• **Aim of the exercise**
Pull every line containing "helper" from the entries.

• **Information supplied**
^^^^

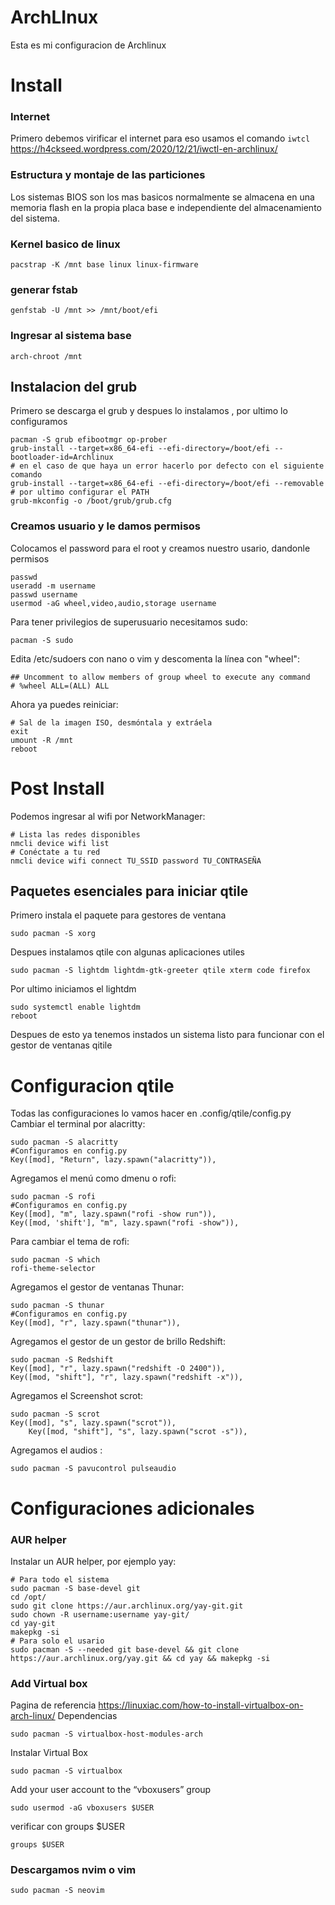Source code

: # ArchLInux
Esta es mi configuracion de Archlinux 
# Install
### Internet 
Primero debemos virificar el internet para eso usamos el comando ```iwtcl```  
https://h4ckseed.wordpress.com/2020/12/21/iwctl-en-archlinux/

### Estructura y montaje de las particiones 
Los sistemas BIOS son los mas basicos normalmente se almacena en una memoria flash en la propia placa base e independiente del almacenamiento del sistema.
### Kernel basico de linux
```
pacstrap -K /mnt base linux linux-firmware
```
### generar fstab 
```
genfstab -U /mnt >> /mnt/boot/efi
```
### Ingresar al sistema base 
```
arch-chroot /mnt
```
## Instalacion del grub
Primero se descarga el grub y despues lo instalamos , por ultimo lo configuramos 
```
pacman -S grub efibootmgr op-prober
grub-install --target=x86_64-efi --efi-directory=/boot/efi --bootloader-id=Archlinux
# en el caso de que haya un error hacerlo por defecto con el siguiente comando
grub-install --target=x86_64-efi --efi-directory=/boot/efi --removable
# por ultimo configurar el PATH
grub-mkconfig -o /boot/grub/grub.cfg 
```
### Creamos usuario y le damos permisos
Colocamos el password para el root y creamos nuestro usario, dandonle permisos 
```
passwd
useradd -m username
passwd username
usermod -aG wheel,video,audio,storage username
```
Para tener privilegios de superusuario necesitamos sudo:
```
pacman -S sudo
```
Edita /etc/sudoers con nano o vim y descomenta la línea con "wheel":
```
## Uncomment to allow members of group wheel to execute any command
# %wheel ALL=(ALL) ALL
```
Ahora ya puedes reiniciar:
```
# Sal de la imagen ISO, desmóntala y extráela
exit
umount -R /mnt
reboot
```
# Post Install
Podemos ingresar al wifi por NetworkManager:
```
# Lista las redes disponibles
nmcli device wifi list
# Conéctate a tu red
nmcli device wifi connect TU_SSID password TU_CONTRASEÑA
```
## Paquetes esenciales para iniciar qtile
Primero instala el paquete para gestores de ventana
```
sudo pacman -S xorg
```
Despues instalamos qtile con algunas aplicaciones utiles 
```
sudo pacman -S lightdm lightdm-gtk-greeter qtile xterm code firefox 
```
Por ultimo iniciamos el lightdm 
```
sudo systemctl enable lightdm
reboot
```
Despues de esto ya tenemos instados un sistema listo para funcionar con el gestor de ventanas qitile 
# Configuracion qtile
Todas las configuraciones lo vamos hacer en .config/qtile/config.py
Cambiar el terminal por alacritty:
```
sudo pacman -S alacritty
#Configuramos en config.py
Key([mod], "Return", lazy.spawn("alacritty")),
```  
Agregamos el menú como dmenu o rofi:
``` 
sudo pacman -S rofi
#Configuramos en config.py
Key([mod], "m", lazy.spawn("rofi -show run")),
Key([mod, 'shift'], "m", lazy.spawn("rofi -show")),
```
Para cambiar el tema de rofi:
```
sudo pacman -S which
rofi-theme-selector
```
Agregamos el gestor de ventanas Thunar: 
```   
sudo pacman -S thunar
#Configuramos en config.py
Key([mod], "r", lazy.spawn("thunar")),
``` 
Agregamos el gestor de un gestor de brillo Redshift:
``` 
sudo pacman -S Redshift
Key([mod], "r", lazy.spawn("redshift -O 2400")),
Key([mod, "shift"], "r", lazy.spawn("redshift -x")),
```
Agregamos el Screenshot scrot:
``` 
sudo pacman -S scrot
Key([mod], "s", lazy.spawn("scrot")),
    Key([mod, "shift"], "s", lazy.spawn("scrot -s")),
```
Agregamos el audios :
``` 
sudo pacman -S pavucontrol pulseaudio

```
# Configuraciones adicionales 
### AUR helper
Instalar un AUR helper, por ejemplo yay:
```
# Para todo el sistema 
sudo pacman -S base-devel git
cd /opt/
sudo git clone https://aur.archlinux.org/yay-git.git
sudo chown -R username:username yay-git/
cd yay-git
makepkg -si
# Para solo el usario 
sudo pacman -S --needed git base-devel && git clone https://aur.archlinux.org/yay.git && cd yay && makepkg -si
```

### Add Virtual box 
Pagina de referencia https://linuxiac.com/how-to-install-virtualbox-on-arch-linux/
Dependencias 
```
sudo pacman -S virtualbox-host-modules-arch
```
Instalar Virtual Box 
```
sudo pacman -S virtualbox
```
Add your user account to the “vboxusers” group
```
sudo usermod -aG vboxusers $USER
```
verificar con groups $USER
```
groups $USER
```

### Descargamos nvim o vim
```
sudo pacman -S neovim
```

^^^^

• **Response to this exercise**
### AUR helper
Instalar un AUR helper, por ejemplo yay:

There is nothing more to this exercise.